From Eddie's, Leo's, and Andrew's tales, he felt as if he'd known Lisbeth for years without ever seeing her face. Now together, they worked to prevent the cold tide of history repeating. When they were together, he felt more certain, and her unpredictable brilliance came to life.

He knew that, if he'd asked, the inventor would have gone on the mission with Lisbeth. Fulton was certainly the best candidate, but he was no hero. He hadn't even offered to come to the fort when she'd been taken; although he loved her, his priority had been saving his inventions. There was no way to trust the man with Lisbeth's life if they met with any peril.

The submersible bucked and bobbed as it moved with the heavy tide; the slap of the waves was a hard rhythm.
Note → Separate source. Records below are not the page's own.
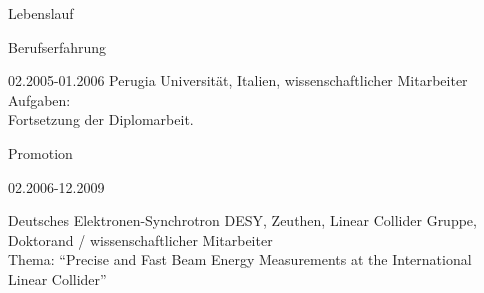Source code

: \documentclass[11pt,a4paper]{scrartcl}
\begin{document}
\begin{cv}{Lebenslauf}
\begin{cvlist}{Berufserfahrung}
\vspace{\baselineskip}

\item[02.2005-01.2006] Perugia
Universit\"at, Italien, wissenschaftlicher Mitarbeiter \\

Aufgaben:\\

Fortsetzung der Diplomarbeit.

\end{cvlist}

\begin{cvlist}{Promotion}
\item[02.2006-12.2009]

Deutsches Elektronen-Synchrotron DESY, Zeuthen, Linear Collider
Gruppe, Doktorand / wissenschaftlicher Mitarbeiter\\ Thema:
"`Precise and Fast Beam Energy Measurements at the International
Linear Collider"'

% 
%   
%   
%   


\end{cvlist}
\end{cv}
\end{document}

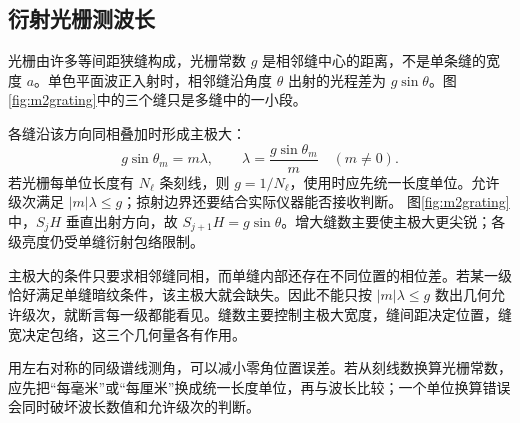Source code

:\subsection{衍射光栅测波长}

光栅由许多等间距狭缝构成，光栅常数 \(g\) 是相邻缝中心的距离，不是单条缝的宽度 \(a\)。单色平面波正入射时，相邻缝沿角度 \(\theta\) 出射的光程差为 \(g\sin\theta\)。图\ref{fig:m2grating}中的三个缝只是多缝中的一小段。

各缝沿该方向同相叠加时形成主极大：
\[
 \boxed{g\sin\theta_m=m\lambda},\qquad
 \boxed{\lambda=\frac{g\sin\theta_m}{m}}\quad(m\ne0).
\]
若光栅每单位长度有 \(N_\ell\) 条刻线，则 \(g=1/N_\ell\)，使用时应先统一长度单位。允许级次满足 \(|m|\lambda\le g\)；掠射边界还要结合实际仪器能否接收判断。
图\ref{fig:m2grating}中，\(S_jH\) 垂直出射方向，故 \(S_{j+1}H=g\sin\theta\)。增大缝数主要使主极大更尖锐；各级亮度仍受单缝衍射包络限制。

主极大的条件只要求相邻缝同相，而单缝内部还存在不同位置的相位差。若某一级恰好满足单缝暗纹条件，该主极大就会缺失。因此不能只按 $|m|\lambda\le g$ 数出几何允许级次，就断言每一级都能看见。缝数主要控制主极大宽度，缝间距决定位置，缝宽决定包络，这三个几何量各有作用。

用左右对称的同级谱线测角，可以减小零角位置误差。若从刻线数换算光栅常数，应先把“每毫米”或“每厘米”换成统一长度单位，再与波长比较；一个单位换算错误会同时破坏波长数值和允许级次的判断。

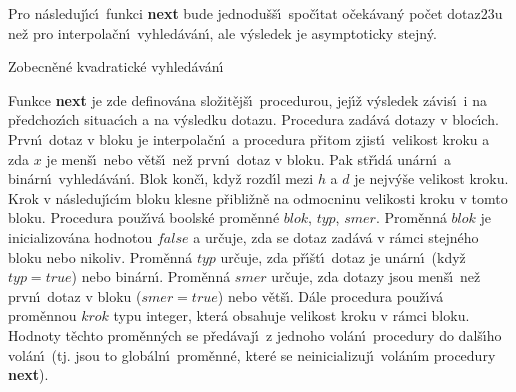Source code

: \flushpar Pro n\'asleduj\'\i c\'\i\ funkci {\bf next} bude 
jednodu\v s\v s\'\i\ spo\v c\'\i tat o\v cek\'ava\-n\'y po\v cet dotaz\accent23u ne\v z 
pro interpola\v cn\'\i\ vyhled\'av\'an\'\i , ale v\'ysledek je 
asymptoticky stejn\'y.

\subhead
Zobecn\v en\'e kvadratick\'e vyhled\'av\'an\'\i
\endsubhead

\flushpar Funkce {\bf next }
je zde definov\'ana slo\v zit\v ej\v s\'\i\ procedurou, jej\'\i\v z v\'y\-sle\-dek 
z\'avis\'\i\ i na p\v redcho\-z\'\i ch situac\'\i ch a na v\'ysledku dotazu.
Procedura zad\'av\'a dotazy v bloc\'\i ch. Prvn\'\i\ dotaz v bloku je 
interpola\v cn\'\i\ a procedura p\v ritom zjist\'\i\ velikost kroku a 
zda $x$ je men\v s\'\i\ nebo v\v et\v s\'\i\ ne\v z prvn\'\i\ dotaz v bloku.  
Pak st\v r\'\i d\'a un\'arn\'\i\ a bin\'arn\'\i\ vy\-hled\'av\'an\'\i . Blok kon\v c\'\i , 
kdy\v z rozd\'\i l mezi $h$ a $d$ je nejv\'y\v se velikost 
kroku. Krok v n\'asleduj\'\i c\'\i m bloku klesne 
p\v ribli\v zn\v e na odmoc\-ninu velikosti kroku v tomto bloku. 
Procedura pou\v z\'\i v\'a boolsk\'e pro\-m\v enn\'e $blok$, $typ$, $
smer$. 
Prom\v enn\'a $blok$ je inicializov\'ana hodnotou $false$ a ur\v cuje, 
zda se dotaz zad\'av\'a v r\'amci stejn\'eho bloku nebo nikoliv. 
Prom\v enn\'a $typ$ ur\v cuje, zda p\v r\'\i\v st\'\i\ dotaz je un\'arn\'\i\ (kdy\v z 
$typ=true$) nebo bin\'arn\'\i . Prom\v enn\'a $smer$ ur\v cuje, zda 
dotazy jsou men\v s\'\i\ ne\v z prvn\'\i\ dotaz v bloku ($smer=tr
ue$) 
nebo v\v et\v s\'\i . D\'ale procedura pou\v z\'\i v\'a prom\v ennou $
krok$ 
typu integer, kter\'a obsahuje velikost kroku v r\'amci 
bloku. Hodnoty t\v echto pro\-m\v en\-n\'ych se p\v red\'avaj\'\i\ z jednoho 
vol\'an\'\i\ procedury do dal\v s\'\i ho vol\'an\'\i\ (tj. jsou to 
glob\'aln\'\i\ prom\v enn\'e, kter\'e se neinicializuj\'\i\ vol\'an\'\i m 
procedury {\bf next}). 
\medskip

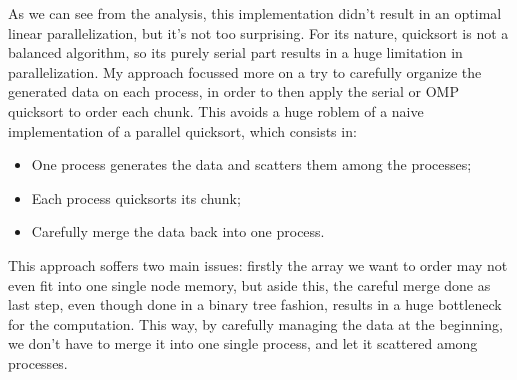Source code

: \documentclass{article}
\begin{document}
	As we can see from the analysis, this implementation didn't result in an optimal linear parallelization, but it's not too surprising.
	For its nature, quicksort is not a balanced algorithm, so its purely serial part results in a huge limitation in parallelization.
	My approach focussed more on a try to carefully organize the generated data on each process, in order to then apply the serial or OMP quicksort to order each chunk. This avoids a huge roblem of a naive implementation of a parallel quicksort, which consists in:
	\begin{itemize}
		\item One process generates the data and scatters them among the processes;
		\item Each process quicksorts its chunk;
		\item Carefully merge the data back into one process.
	\end{itemize}
	This approach soffers two main issues: firstly the array we want to order may not even fit into one single node memory, but aside this, the careful merge done as last step, even though done in a binary tree fashion, results in a huge bottleneck for the computation. This way, by carefully managing the data at the beginning, we don't have to merge it into one single process, and let it scattered among processes.
	
\end{document}
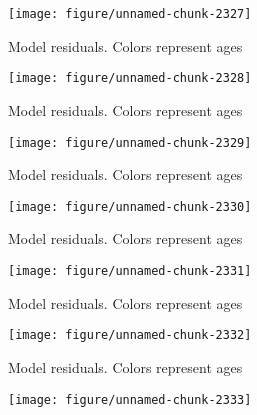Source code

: \documentclass[a4paper]{article}\usepackage{graphicx, color}
\makeatletter
\def\maxwidth{ %
  \ifdim\Gin@nat@width>\linewidth
    \linewidth
  \else
    \Gin@nat@width
  \fi
}
\newenvironment{knitrout}{}{} %
\makeatother
\begin{document}
\begin{knitrout}
\begin{figure}[H]
{\centering \texttt{[image: figure/unnamed-chunk-2327]} 

}

\caption[Model residuals]{Model residuals. Colors represent ages\label{fig:unnamed-chunk-2327}}
\end{figure}
\begin{figure}[H]


{\centering \texttt{[image: figure/unnamed-chunk-2328]} 

}

\caption[Model residuals]{Model residuals. Colors represent ages\label{fig:unnamed-chunk-2328}}
\end{figure}
\begin{figure}[H]


{\centering \texttt{[image: figure/unnamed-chunk-2329]} 

}

\caption[Model residuals]{Model residuals. Colors represent ages\label{fig:unnamed-chunk-2329}}
\end{figure}
\begin{figure}[H]


{\centering \texttt{[image: figure/unnamed-chunk-2330]} 

}

\caption[Model residuals]{Model residuals. Colors represent ages\label{fig:unnamed-chunk-2330}}
\end{figure}
\begin{figure}[H]


{\centering \texttt{[image: figure/unnamed-chunk-2331]} 

}

\caption[Model residuals]{Model residuals. Colors represent ages\label{fig:unnamed-chunk-2331}}
\end{figure}
\begin{figure}[H]


{\centering \texttt{[image: figure/unnamed-chunk-2332]} 

}

\caption[Model residuals]{Model residuals. Colors represent ages\label{fig:unnamed-chunk-2332}}
\end{figure}
\begin{figure}[H]


{\centering \texttt{[image: figure/unnamed-chunk-2333]} 

}


\end{figure}
\end{knitrout}
\end{document}
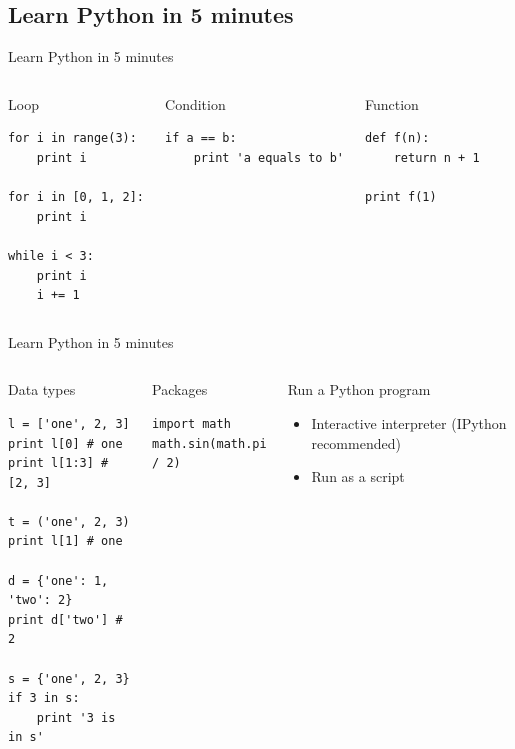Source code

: \documentclass{beamer}
\begin{document}
\subsection{Learn Python in 5 minutes}
\begin{frame}[fragile]{Learn Python in 5 minutes}\pause
\begin{columns}
\begin{block}{Loop}
\begin{verbatim}
for i in range(3):
    print i

for i in [0, 1, 2]:
    print i

while i < 3:
    print i
    i += 1
\end{verbatim}
\end{block}
\pause
{}
\begin{block}{Condition}
\begin{verbatim}
if a == b:
    print 'a equals to b'
\end{verbatim}
\end{block}
\pause
\begin{block}{Function}
\begin{verbatim}
def f(n):
    return n + 1

print f(1)
\end{verbatim}
\end{block}

\end{columns}
\end{frame}

\begin{frame}[fragile]{Learn Python in 5 minutes}
\begin{columns}
\begin{block}{Data types}
\begin{verbatim}
l = ['one', 2, 3]
print l[0] # one
print l[1:3] # [2, 3]

t = ('one', 2, 3)
print l[1] # one

d = {'one': 1, 'two': 2}
print d['two'] # 2

s = {'one', 2, 3}
if 3 in s:
    print '3 is in s'
\end{verbatim}
\end{block}
\pause
{}
\begin{block}{Packages}
\begin{verbatim}
import math
math.sin(math.pi / 2)
\end{verbatim}
\end{block}
\pause
\begin{block}{Run a Python program}
\begin{itemize}
 \item Interactive interpreter\newline
 (IPython recommended)
 \item Run as a script
\end{itemize}
\end{block}
\end{columns}
\end{frame}
\end{document}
He took the rudder and held it to the course Lisbeth showed him as she turned the propeller handle. “Can we really reach Boulogne undetected in this little thing?”

“Fulton used her as a model to build
Nautilus
. She's smaller, but I think she's easier to handle without the bomb chamber splitting her in half.” She pushed a sack under the sitting bench. “We have sails packed beneath the bench with rigging attached. We can only use them in fog, at half-light or night, but there's plenty of that at this time of year on the Channel.”
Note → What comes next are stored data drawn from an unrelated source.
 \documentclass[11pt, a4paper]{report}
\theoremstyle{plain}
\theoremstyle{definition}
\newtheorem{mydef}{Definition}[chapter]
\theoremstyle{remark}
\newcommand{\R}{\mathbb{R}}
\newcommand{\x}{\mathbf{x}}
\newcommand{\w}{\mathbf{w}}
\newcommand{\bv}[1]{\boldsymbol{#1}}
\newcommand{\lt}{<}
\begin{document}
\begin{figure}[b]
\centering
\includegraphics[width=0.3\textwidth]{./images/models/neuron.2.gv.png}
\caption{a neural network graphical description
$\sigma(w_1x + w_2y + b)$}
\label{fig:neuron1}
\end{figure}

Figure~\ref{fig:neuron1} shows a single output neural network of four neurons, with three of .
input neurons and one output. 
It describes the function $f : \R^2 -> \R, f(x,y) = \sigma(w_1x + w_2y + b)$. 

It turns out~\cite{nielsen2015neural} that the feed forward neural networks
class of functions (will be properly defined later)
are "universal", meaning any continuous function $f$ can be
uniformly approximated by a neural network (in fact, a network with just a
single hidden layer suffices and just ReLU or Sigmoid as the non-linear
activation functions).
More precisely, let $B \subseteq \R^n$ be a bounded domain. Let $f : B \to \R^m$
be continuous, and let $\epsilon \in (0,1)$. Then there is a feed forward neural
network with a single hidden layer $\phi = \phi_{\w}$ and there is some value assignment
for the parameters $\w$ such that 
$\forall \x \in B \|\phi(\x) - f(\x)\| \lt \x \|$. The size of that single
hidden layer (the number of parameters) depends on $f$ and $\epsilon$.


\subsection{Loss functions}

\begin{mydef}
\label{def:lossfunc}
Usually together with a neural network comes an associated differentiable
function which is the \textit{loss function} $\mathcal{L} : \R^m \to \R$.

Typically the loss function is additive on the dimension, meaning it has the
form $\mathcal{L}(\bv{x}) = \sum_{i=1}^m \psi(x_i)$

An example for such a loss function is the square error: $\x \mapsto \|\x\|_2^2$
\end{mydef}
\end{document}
He knew that, but it still sounded ludicrous. “How do you sail a sinking ship?”

“Call it a sinking
boat,
or a submersible boat—but not a sinking ship. It invokes thoughts of rats and desertion.” Her cheeky grin told him she was with him again. “It's easy to sail—and we'll be grateful for it before the day ends. This voyage will be very uncomfortable. Hold the rudder hard, we're pulling too far south.”
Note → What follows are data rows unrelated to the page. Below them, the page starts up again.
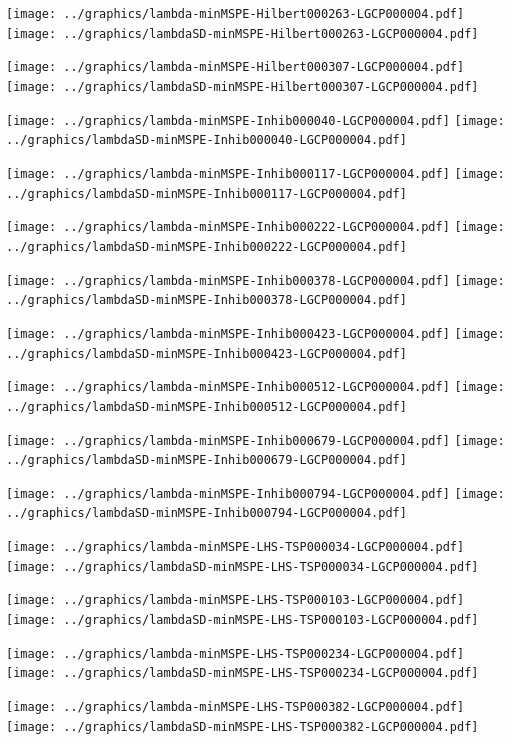\documentclass[review]{elsarticle}
\begin{document}
\texttt{[image: ../graphics/lambda-minMSPE-Hilbert000263-LGCP000004.pdf]}
\texttt{[image: ../graphics/lambdaSD-minMSPE-Hilbert000263-LGCP000004.pdf]}

\texttt{[image: ../graphics/lambda-minMSPE-Hilbert000307-LGCP000004.pdf]}
\texttt{[image: ../graphics/lambdaSD-minMSPE-Hilbert000307-LGCP000004.pdf]}

\texttt{[image: ../graphics/lambda-minMSPE-Inhib000040-LGCP000004.pdf]}
\texttt{[image: ../graphics/lambdaSD-minMSPE-Inhib000040-LGCP000004.pdf]}

\texttt{[image: ../graphics/lambda-minMSPE-Inhib000117-LGCP000004.pdf]}
\texttt{[image: ../graphics/lambdaSD-minMSPE-Inhib000117-LGCP000004.pdf]}

\texttt{[image: ../graphics/lambda-minMSPE-Inhib000222-LGCP000004.pdf]}
\texttt{[image: ../graphics/lambdaSD-minMSPE-Inhib000222-LGCP000004.pdf]}

\texttt{[image: ../graphics/lambda-minMSPE-Inhib000378-LGCP000004.pdf]}
\texttt{[image: ../graphics/lambdaSD-minMSPE-Inhib000378-LGCP000004.pdf]}

\texttt{[image: ../graphics/lambda-minMSPE-Inhib000423-LGCP000004.pdf]}
\texttt{[image: ../graphics/lambdaSD-minMSPE-Inhib000423-LGCP000004.pdf]}

\texttt{[image: ../graphics/lambda-minMSPE-Inhib000512-LGCP000004.pdf]}
\texttt{[image: ../graphics/lambdaSD-minMSPE-Inhib000512-LGCP000004.pdf]}

\texttt{[image: ../graphics/lambda-minMSPE-Inhib000679-LGCP000004.pdf]}
\texttt{[image: ../graphics/lambdaSD-minMSPE-Inhib000679-LGCP000004.pdf]}

\texttt{[image: ../graphics/lambda-minMSPE-Inhib000794-LGCP000004.pdf]}
\texttt{[image: ../graphics/lambdaSD-minMSPE-Inhib000794-LGCP000004.pdf]}

\texttt{[image: ../graphics/lambda-minMSPE-LHS-TSP000034-LGCP000004.pdf]}
\texttt{[image: ../graphics/lambdaSD-minMSPE-LHS-TSP000034-LGCP000004.pdf]}

\texttt{[image: ../graphics/lambda-minMSPE-LHS-TSP000103-LGCP000004.pdf]}
\texttt{[image: ../graphics/lambdaSD-minMSPE-LHS-TSP000103-LGCP000004.pdf]}

\texttt{[image: ../graphics/lambda-minMSPE-LHS-TSP000234-LGCP000004.pdf]}
\texttt{[image: ../graphics/lambdaSD-minMSPE-LHS-TSP000234-LGCP000004.pdf]}

\texttt{[image: ../graphics/lambda-minMSPE-LHS-TSP000382-LGCP000004.pdf]}
\texttt{[image: ../graphics/lambdaSD-minMSPE-LHS-TSP000382-LGCP000004.pdf]}
\end{document}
The discomfort of this voyage seemed minor besides handing control to her—but she'd earned his respect. Deciding to go with the tide, he bowed with a wink. “Aye, Commander.”

When she bit her lip over that shy, eager half smile, his sacrifice seemed much smaller.

“If we arrive in darkness, we shouldn't be seen,” she went on. “If we dock at the river to the south of Boulogne harbor, we can climb out and go about our business.”

What she proposed sounded reasonable—probably because he
must
find what Bonaparte was desperate to hide. It was thanks to Lisbeth he had a way in. He seized her hands. “You've done it. Even if we only penetrate as far as the river mouth, and see what's going on there . . .”

He pulled her to him in his excitement, just as a wave hit them. She jerked forward, hit her head on the center pipe, fell, and landed on the sail sacking in seconds . . . all without a sound.

He helped her up and released her hands. “I beg your pardon.”

She gave him a half-dazed grin. “Papa always said I needed sense knocked into me. Perhaps that's why he sent you—to prove he was right in his choice for me.”

Without wanting to, Duncan laughed. “That sounds just like Eddie.”

Her smile felt like sunshine in this closed darkness.

Distance was a necessary safety he'd practiced with outstanding success since he was fifteen; but inside
Papillon
's cramped confines there was nowhere to go, and Lisbeth's complete absorption in the mission combined with cheeky charm made her the most unpredictable woman he'd ever known. Thoughts, questions, and impressions overloaded him—and the softness of her was far too close. Even with winter clothing on, he could feel her arm or thigh brushing his when they moved or breathed. He could smell her skin.

He hadn't even been alone with her an hour. How would he be in ten? Twenty?

He glanced at her. She was working the propeller crank, her hands moving with complete confidence and concentration
.
“How do you know when you reach the desired depth?”

“The same way you check ocean depth from a ship with the rope and its knots, except you do it from below the surface. It's attached
to the torpedo screw. It's harder to measure depth through the observation dome than from the topmast of a ship, so timing the seconds also helps.”